By Kim Dugan
Has the LGBT movement made great strides in recent years? Without a doubt, yes! Has the “tide turned” for the LGBT Movement? A resounding no!
Clearly the LGBT movement has been experiencing a wave of considerable legal and cultural gains. Lately, there have been many states passing or on the verge of passing marriage for same-sex partners. According to Freedom to Marry, six states and DC afford marriage equality to same sex couples. The states of Washington and Maryland will potentially be added to this growing list (assuming victory against the anti-gay forces who are currently working to stop the enactments on the upcoming November ballot). Further, New Jersey finally passed legislation in favor of marriage equality. While it was quickly vetoed by its governor, mobilizing efforts to overturn this action have already begun. Several other states afford some lesser version of marriage equality (Freedom to Marry 2012).
In addition to gains in marriage equality and relationship recognition more broadly defined, the National Gay and Lesbian Task Force (2012) reported that 21 states and DC have state laws prohibiting discrimination on the basis of sexual orientation, with 16 of them also offering protection on the basis of gender identity and expression. A great number of these states either initially passed the law in the 2000s or updated their legislation to include gender identity and expression. In any event the pace of legislation has accelerated considerably.

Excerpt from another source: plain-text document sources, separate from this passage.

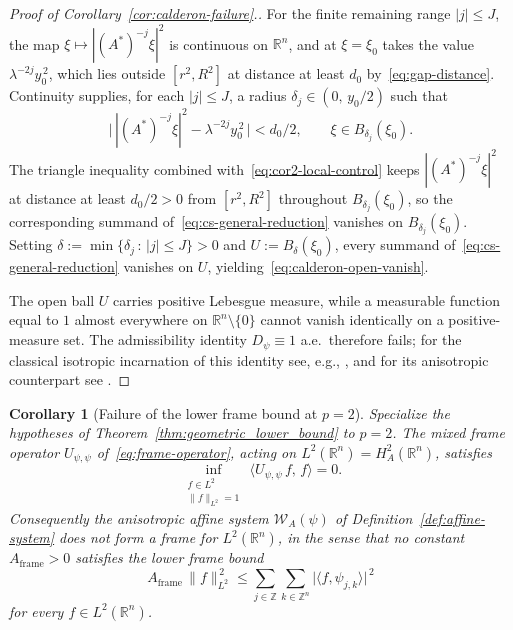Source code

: \documentclass[pdflatex,sn-basic,Numbered]{sn-jnl}
\theoremstyle{thmstyleone}%
\newtheorem{corollary}{Corollary}%
\theoremstyle{thmstylethree}%
\begin{document}
\begin{proof}[Proof of Corollary~\ref{cor:calderon-failure}.]
	For the finite remaining range $|j| \le J$, the map
	$\xi \mapsto |(A^*)^{-j}\xi|^2$ is continuous on $\mathbb{R}^n$, and
	at $\xi = \xi_0$ takes the value $\lambda^{-2j} y_0^{\,2}$, which lies
	outside $[r^2, R^2]$ at distance at least $d_0$
	by~\eqref{eq:gap-distance}. Continuity supplies, for each
	$|j| \le J$, a radius $\delta_j \in (0,\, y_0/2)$ such that
	\begin{equation}\label{eq:cor2-local-control}
		\bigl| \, |(A^*)^{-j}\xi|^2  -  \lambda^{-2j} y_0^{\,2} \, \bigr|
		 <  d_0 / 2 ,
		\qquad \xi \in B_{\delta_j}(\xi_0) .
	\end{equation}
	The triangle inequality combined with~\eqref{eq:cor2-local-control}
	keeps $|(A^*)^{-j}\xi|^2$ at distance at least $d_0 / 2 > 0$ from
	$[r^2, R^2]$ throughout $B_{\delta_j}(\xi_0)$, so the corresponding
	summand of~\eqref{eq:cs-general-reduction} vanishes on
	$B_{\delta_j}(\xi_0)$. Setting
	$\delta := \min\bigl\{ \delta_j \,:\, |j| \le J \bigr\} > 0$ and
	$U := B_\delta(\xi_0)$, every summand of~\eqref{eq:cs-general-reduction}
	vanishes on $U$, yielding~\eqref{eq:calderon-open-vanish}.
	
	The open ball $U$ carries positive Lebesgue measure, while a
	measurable function equal to $1$ almost everywhere on
	$\mathbb{R}^n \setminus \{0\}$ cannot vanish identically on a
	positive-measure set. The admissibility identity $D_\psi \equiv 1$
	a.e.\ therefore fails; for the classical isotropic incarnation of
	this identity see, e.g., \cite[Eq.~(5.1.33)]{Daubechies1992}, and for
	its anisotropic counterpart see \cite[Definition~2.12, eq.~(2.8)]{Bownik2007}.
\end{proof}



\begin{corollary}[Failure of the lower frame bound at $p = 2$]\label{cor:l2-frame-failure}
	Specialize the hypotheses of Theorem~\ref{thm:geometric_lower_bound}
	to $p = 2$. The mixed frame operator $U_{\psi,\psi}$
	of~\eqref{eq:frame-operator}, acting on
	$L^2(\mathbb{R}^n) = H^2_A(\mathbb{R}^n)$, satisfies
	\begin{equation}\label{eq:l2-quadratic-zero}
		\inf_{\substack{f \in L^2 \\ \|f\|_{L^2} = 1}}\,
		\langle U_{\psi,\psi}\, f,\, f \rangle  =  0 .
	\end{equation}
	Consequently the anisotropic affine system $\mathcal{W}_A(\psi)$ of
	Definition~\ref{def:affine-system} does not form a frame for
	$L^2(\mathbb{R}^n)$, in the sense that no constant
	$A_{\mathrm{frame}} > 0$ satisfies the lower frame bound
	\begin{equation}\label{eq:no-lower-frame}
		A_{\mathrm{frame}} \, \| f \|_{L^2}^{\,2}
		 \le  \sum_{j \in \mathbb{Z}} \sum_{k \in \mathbb{Z}^n}
		\bigl| \langle f, \psi_{j,k} \rangle \bigr|^{\,2}
	\end{equation}
	for every $f \in L^2(\mathbb{R}^n)$.
\end{corollary}
\end{document}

Perhaps the LGBT movement has had its greatest impact on the mainstream American public. As of May 2011, the Gallup poll found that the majority (53%) of Americans now favor marriage equality. This was a significant change from years prior. Not surprisingly, the largest change occurred among Democrats and Independents, while Republicans showed no change at all. While a strong majority of Democrats and Independents support same sex marriage, just over one fourth of Republicans (28%) indicated their support (Newport 2011). Given these numbers the likelihood that a Republican presidential candidate would come out as a supporter of marriage equality seems remote.
The current Republican campaign has been relatively quiet on same sex marriage and LGBT rights. Rather than see this as a positive moment for the LGBT movement, I would argue, in fact, that this absence of dialogue on LGBT issues speaks to the level of dominance of the anti-gay view within the party. Before the LGBT movement pauses too long to bask in its recent victories, it must bear in mind the fortitude and ferocity of the Christian Right and their continued dominance within the ranks of the Republican party. While the debate on issues such as marriage equality may be muted in the campaigning, the extreme anti-gay movement finds familiar ways to promote their agenda. Take for instance Republican Presidential Candidate Rick Santorum’s recent appearance on “This Week” with George Stephanopolous clarifying his view on the separation of church and state where he clearly states that the two were not intended to be separate (Horowitz 2012). There is simply no need to debate marriage equality and/or LGBT rights explicitly when the simple mention of religion and homosexuality represents and invokes vehement opposition. To the anti-gay Christian right, the Bible is the absolute and final word and their interpretation of the Bible is that it is clear and firm in its disapproval of homosexuality, period.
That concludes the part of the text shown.